- June 30th, 2009
- Filed under Technology
One of the more complex software projects we have undertook at the IMA happens to be the one we talk least about publicly. Athena, is a Project Management System created by the IMA back in late 2007. At the time, there was a lack of a good open source solution and online commercial alternatives did not allow us to own the data. It also was our first chance to cut our Drupal teeth. I’m happy to look back at 18 months and see that it has been used quite successfully by most of the staff (and a lot of non-staff).

A view of a user dashboard
Each user has a customizable dashboard with a personalized view into their projects and activity. I might be considered an average user with 27 projects. Some users have more than 100! The project order is customizable so you have quick access to your most frequent projects.

The project listing widget on the dashboard.
Below is a peek inside a project. Each project can enable and disable features such as file sharing, an image gallery, tasks, etc.. You can also see recent activity on just the project you are viewing.

A view inside a project.
We wanted a way to engage users in the system and promote fast adoption. Our solution was a built in gaming module. Users earn a small amount of points for every action they perform in Athena. — This feature can be turned off with the flick of a switch for those without a sense of joy in life. — As users earn more points they unlock new features. The features include themes and helpful widgets for their dashboard (e.g. a todo list). Additionally, users are assigned a certain rank based on their points. Users must work hard to be promoted from “Newbie” to “Tom Brady” to “Intern” and so on.
An elite Athena user am I.
Below you can see an example of when a user earns a new feature.

You earned a new level.
Additional motivation is given by a ranking dashboard widget. Users can see other users right around them and track how to they move relative to others.

I will get you Daniel.
In the spirit of transparency, here is a few of the statistics we monitor. Of interest is that we have more external users than IMA staff users. Any staff member can invite any e-mail address to a project. That external user gets their own dashboard and rank. In just 18 months we have accumulated over 11,000 files weighing in at 22GB of office documents. All these documents are indexed and their contents are searchable, so they are actually very easy to locate.

Athena statistics so far.
Moving ahead we would be interested in releasing Athena for others to use. It’s always a work in progress. We’re also keeping our eye out for better solutions that could come along.

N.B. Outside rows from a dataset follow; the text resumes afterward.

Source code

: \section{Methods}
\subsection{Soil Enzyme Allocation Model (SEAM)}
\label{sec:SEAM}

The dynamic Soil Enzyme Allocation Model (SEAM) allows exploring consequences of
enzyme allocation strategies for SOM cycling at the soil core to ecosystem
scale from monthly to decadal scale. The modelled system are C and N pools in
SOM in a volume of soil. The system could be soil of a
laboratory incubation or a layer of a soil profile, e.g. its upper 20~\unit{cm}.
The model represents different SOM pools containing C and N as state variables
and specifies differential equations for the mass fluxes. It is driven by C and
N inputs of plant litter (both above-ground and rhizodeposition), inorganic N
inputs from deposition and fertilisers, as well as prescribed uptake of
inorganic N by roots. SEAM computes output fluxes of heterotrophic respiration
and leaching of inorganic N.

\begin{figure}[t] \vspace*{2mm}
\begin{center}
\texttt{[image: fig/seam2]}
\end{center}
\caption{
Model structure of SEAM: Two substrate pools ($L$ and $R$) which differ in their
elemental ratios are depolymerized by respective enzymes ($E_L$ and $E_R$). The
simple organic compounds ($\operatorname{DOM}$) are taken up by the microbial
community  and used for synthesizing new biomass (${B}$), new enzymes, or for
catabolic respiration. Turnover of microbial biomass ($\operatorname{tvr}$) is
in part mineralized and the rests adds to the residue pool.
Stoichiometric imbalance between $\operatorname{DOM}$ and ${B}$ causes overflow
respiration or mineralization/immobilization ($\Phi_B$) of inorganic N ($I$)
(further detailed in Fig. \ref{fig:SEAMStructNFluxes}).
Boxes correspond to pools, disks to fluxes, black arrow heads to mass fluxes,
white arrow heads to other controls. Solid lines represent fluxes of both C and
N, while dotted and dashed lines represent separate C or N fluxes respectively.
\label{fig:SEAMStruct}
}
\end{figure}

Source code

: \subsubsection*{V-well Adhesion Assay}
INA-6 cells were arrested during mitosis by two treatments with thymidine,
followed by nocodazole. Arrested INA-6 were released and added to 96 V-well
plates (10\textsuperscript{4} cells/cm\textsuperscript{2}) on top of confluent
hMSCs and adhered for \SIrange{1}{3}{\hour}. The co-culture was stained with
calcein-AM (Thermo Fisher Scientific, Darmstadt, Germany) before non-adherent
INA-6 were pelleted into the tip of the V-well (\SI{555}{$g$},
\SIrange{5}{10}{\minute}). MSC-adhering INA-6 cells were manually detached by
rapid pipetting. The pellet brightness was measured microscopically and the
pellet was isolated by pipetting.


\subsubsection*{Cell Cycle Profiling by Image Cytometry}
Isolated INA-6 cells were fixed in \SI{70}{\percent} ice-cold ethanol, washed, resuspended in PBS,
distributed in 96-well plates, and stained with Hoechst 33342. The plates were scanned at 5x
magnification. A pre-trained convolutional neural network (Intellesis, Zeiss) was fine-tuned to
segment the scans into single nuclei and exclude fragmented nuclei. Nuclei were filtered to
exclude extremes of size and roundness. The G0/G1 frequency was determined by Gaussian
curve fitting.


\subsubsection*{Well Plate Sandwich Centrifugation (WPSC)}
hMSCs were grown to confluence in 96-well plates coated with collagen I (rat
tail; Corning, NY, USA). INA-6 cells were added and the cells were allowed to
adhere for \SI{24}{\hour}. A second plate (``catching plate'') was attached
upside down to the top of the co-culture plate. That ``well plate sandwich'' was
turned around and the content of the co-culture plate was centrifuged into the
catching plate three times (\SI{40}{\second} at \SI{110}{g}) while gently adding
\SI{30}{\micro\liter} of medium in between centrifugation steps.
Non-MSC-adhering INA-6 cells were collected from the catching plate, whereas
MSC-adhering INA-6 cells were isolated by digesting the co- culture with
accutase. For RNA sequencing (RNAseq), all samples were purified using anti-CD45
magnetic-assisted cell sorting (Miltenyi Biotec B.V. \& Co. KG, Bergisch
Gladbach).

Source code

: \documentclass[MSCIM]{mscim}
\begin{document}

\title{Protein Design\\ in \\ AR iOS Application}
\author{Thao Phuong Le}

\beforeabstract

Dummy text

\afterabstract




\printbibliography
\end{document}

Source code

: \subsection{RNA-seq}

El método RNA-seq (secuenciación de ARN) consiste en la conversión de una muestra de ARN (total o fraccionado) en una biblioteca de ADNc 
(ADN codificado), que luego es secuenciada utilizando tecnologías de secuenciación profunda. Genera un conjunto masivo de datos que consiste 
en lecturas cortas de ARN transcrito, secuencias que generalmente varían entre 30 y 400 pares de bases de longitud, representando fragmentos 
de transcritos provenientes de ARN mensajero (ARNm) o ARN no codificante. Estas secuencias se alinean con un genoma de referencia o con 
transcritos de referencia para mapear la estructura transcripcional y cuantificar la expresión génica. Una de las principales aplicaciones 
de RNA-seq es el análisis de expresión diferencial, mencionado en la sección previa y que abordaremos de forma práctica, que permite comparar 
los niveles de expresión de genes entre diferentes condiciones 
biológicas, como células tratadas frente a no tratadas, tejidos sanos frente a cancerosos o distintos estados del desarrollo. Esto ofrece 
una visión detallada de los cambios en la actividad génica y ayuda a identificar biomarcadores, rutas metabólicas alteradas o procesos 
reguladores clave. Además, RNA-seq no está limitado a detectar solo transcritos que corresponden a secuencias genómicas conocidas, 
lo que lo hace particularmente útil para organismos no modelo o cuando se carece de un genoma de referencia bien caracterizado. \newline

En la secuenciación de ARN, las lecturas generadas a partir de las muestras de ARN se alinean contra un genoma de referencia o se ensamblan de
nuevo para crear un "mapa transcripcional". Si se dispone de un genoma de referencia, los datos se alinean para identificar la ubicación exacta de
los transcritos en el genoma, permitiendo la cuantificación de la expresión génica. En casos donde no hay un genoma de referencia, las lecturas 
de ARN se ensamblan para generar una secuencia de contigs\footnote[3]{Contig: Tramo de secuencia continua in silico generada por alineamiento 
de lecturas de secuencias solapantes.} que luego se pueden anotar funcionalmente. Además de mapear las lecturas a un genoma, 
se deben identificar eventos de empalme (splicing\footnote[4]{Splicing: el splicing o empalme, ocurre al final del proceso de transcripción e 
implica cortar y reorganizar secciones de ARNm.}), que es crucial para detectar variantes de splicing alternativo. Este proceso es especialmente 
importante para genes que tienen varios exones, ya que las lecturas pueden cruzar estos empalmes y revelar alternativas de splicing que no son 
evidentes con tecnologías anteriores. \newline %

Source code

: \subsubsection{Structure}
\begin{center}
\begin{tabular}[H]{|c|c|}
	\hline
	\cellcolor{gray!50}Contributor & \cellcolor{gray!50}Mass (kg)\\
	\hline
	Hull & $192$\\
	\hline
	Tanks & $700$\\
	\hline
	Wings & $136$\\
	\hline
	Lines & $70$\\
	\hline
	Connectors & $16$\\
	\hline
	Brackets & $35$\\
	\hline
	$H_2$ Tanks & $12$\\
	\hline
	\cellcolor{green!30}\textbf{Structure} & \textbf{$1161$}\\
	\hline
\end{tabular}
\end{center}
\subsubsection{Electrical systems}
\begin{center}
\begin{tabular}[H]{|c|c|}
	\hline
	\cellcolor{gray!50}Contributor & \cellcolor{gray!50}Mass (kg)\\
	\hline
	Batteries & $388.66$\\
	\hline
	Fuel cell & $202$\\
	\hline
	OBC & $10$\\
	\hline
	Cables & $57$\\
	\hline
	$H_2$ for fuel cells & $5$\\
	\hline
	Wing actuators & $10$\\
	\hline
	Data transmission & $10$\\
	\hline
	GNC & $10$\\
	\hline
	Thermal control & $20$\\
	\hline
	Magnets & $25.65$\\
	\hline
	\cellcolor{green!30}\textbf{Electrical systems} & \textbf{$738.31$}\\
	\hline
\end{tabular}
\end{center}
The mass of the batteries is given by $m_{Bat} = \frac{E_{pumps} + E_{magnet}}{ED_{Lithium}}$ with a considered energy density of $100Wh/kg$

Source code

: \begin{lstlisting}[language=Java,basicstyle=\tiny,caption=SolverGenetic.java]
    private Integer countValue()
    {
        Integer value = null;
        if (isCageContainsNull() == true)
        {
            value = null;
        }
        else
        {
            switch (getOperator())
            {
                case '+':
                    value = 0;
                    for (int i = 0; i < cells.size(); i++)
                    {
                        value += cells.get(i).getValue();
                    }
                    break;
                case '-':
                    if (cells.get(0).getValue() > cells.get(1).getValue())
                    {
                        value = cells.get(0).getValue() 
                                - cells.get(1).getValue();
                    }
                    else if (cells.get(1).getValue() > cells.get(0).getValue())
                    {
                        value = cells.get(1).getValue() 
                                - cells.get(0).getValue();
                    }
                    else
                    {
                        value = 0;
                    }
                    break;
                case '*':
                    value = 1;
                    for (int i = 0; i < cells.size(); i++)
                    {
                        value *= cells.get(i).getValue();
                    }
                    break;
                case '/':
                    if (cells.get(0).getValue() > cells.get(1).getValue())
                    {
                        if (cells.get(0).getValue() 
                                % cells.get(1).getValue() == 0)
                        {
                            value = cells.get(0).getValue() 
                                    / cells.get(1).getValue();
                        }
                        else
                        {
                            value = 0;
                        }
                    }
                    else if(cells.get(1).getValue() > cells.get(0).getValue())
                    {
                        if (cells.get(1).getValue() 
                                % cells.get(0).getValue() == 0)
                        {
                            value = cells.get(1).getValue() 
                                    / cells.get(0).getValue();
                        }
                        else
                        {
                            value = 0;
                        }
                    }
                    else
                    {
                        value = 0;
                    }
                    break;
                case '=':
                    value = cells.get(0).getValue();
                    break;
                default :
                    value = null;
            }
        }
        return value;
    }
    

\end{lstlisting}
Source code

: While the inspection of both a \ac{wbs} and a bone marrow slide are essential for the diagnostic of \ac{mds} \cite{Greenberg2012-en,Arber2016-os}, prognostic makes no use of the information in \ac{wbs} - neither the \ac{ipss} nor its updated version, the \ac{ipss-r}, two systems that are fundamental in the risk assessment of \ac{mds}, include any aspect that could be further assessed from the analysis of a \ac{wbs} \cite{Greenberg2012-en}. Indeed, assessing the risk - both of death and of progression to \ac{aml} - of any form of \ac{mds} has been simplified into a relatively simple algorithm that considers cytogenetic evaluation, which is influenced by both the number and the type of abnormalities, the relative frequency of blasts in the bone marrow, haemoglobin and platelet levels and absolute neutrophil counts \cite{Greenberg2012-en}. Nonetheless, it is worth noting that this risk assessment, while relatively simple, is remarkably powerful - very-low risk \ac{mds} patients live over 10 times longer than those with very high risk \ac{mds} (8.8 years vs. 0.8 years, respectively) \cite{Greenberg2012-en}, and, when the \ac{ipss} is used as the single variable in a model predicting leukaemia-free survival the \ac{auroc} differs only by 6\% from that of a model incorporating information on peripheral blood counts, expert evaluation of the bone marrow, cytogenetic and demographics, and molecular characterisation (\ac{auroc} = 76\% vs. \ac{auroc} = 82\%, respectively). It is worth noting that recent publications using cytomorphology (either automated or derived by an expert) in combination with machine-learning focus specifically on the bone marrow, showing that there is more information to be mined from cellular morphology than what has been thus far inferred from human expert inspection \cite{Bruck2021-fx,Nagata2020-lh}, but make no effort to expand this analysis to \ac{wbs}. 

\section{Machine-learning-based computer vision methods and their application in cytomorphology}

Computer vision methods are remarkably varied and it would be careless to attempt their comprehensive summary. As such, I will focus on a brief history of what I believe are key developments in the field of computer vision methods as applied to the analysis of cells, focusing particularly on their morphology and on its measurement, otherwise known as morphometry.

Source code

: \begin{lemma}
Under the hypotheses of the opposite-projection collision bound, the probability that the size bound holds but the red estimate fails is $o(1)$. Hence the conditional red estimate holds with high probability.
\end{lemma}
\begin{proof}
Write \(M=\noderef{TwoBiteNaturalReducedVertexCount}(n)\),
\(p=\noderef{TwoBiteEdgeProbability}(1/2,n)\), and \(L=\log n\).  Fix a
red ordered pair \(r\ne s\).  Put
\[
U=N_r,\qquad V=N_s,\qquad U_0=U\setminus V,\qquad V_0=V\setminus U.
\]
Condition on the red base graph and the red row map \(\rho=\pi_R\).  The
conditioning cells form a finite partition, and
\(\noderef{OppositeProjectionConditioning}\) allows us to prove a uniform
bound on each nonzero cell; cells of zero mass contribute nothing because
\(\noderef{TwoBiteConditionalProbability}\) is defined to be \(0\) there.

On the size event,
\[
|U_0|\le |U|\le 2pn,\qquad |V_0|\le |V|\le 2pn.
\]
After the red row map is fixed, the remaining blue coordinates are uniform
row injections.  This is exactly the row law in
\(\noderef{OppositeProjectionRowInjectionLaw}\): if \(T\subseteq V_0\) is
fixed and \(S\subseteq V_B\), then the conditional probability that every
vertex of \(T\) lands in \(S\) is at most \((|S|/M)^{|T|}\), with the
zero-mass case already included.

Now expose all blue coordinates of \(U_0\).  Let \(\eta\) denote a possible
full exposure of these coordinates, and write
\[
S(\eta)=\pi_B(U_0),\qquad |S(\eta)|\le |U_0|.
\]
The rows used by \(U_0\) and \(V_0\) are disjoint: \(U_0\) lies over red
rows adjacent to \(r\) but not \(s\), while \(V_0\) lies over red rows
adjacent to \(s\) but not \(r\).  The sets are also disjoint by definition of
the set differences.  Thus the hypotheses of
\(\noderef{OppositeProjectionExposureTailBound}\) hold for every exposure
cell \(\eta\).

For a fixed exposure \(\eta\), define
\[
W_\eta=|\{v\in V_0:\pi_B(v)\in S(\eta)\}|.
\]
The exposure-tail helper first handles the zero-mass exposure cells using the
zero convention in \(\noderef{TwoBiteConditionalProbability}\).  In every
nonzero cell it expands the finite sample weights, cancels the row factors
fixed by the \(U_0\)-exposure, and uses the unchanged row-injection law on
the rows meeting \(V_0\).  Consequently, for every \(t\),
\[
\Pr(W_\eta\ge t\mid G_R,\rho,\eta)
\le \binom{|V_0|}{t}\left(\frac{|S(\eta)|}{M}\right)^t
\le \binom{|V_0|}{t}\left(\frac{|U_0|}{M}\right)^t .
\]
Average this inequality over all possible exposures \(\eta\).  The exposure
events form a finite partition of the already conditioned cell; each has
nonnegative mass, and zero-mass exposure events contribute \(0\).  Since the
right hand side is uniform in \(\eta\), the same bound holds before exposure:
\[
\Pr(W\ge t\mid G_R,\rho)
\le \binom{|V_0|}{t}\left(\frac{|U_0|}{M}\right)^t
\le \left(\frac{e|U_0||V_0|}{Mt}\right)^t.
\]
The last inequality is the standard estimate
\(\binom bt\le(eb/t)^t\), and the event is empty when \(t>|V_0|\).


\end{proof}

June 30th, 2009 at 4:24 pm
Great post Charlie. I will let you catch up with me if you add some sound effects to Athena.
June 30th, 2009 at 5:24 pm
Very informative, and very well timed
June 30th, 2009 at 5:28 pm
I’m ‘Rock Star’
June 30th, 2009 at 10:42 pm
Great post, Charlie.
I wish, though, people would stop bugging me about how they can achieve “Richard McCoy” status within Athena …
July 1st, 2009 at 3:58 am
Intriguing post, looks like a great tool! Do you have plans to publish the code?
One question: I’ve been using Basecamp a lot to keep track of our (online) projects, why did you choose to develop your own tool, is it mainly because of the data-ownership?
PS: the gaming module is superb!
July 1st, 2009 at 7:46 am
Wow. Just wow.
July 1st, 2009 at 8:02 am
Geert,
To this point we have not published the code because of a lack of time to support it. Part of the motivation of this post is to gauge interest though.
July 1st, 2009 at 8:04 am
Lindsay, I hope that’s a good “wow”.
July 1st, 2009 at 10:25 am
Yeah. It most certainly is. I’m impressed (and mostly jealous). Nice work as usual, IMA.
I’m more at a Bobby Brady level.
July 8th, 2009 at 8:58 pm
Yeah…so you wait until I leave and you all have passed me before you become transparent about scores. I see how it is.
August 7th, 2009 at 4:52 am
Beautiful. Athena needs NASA applet.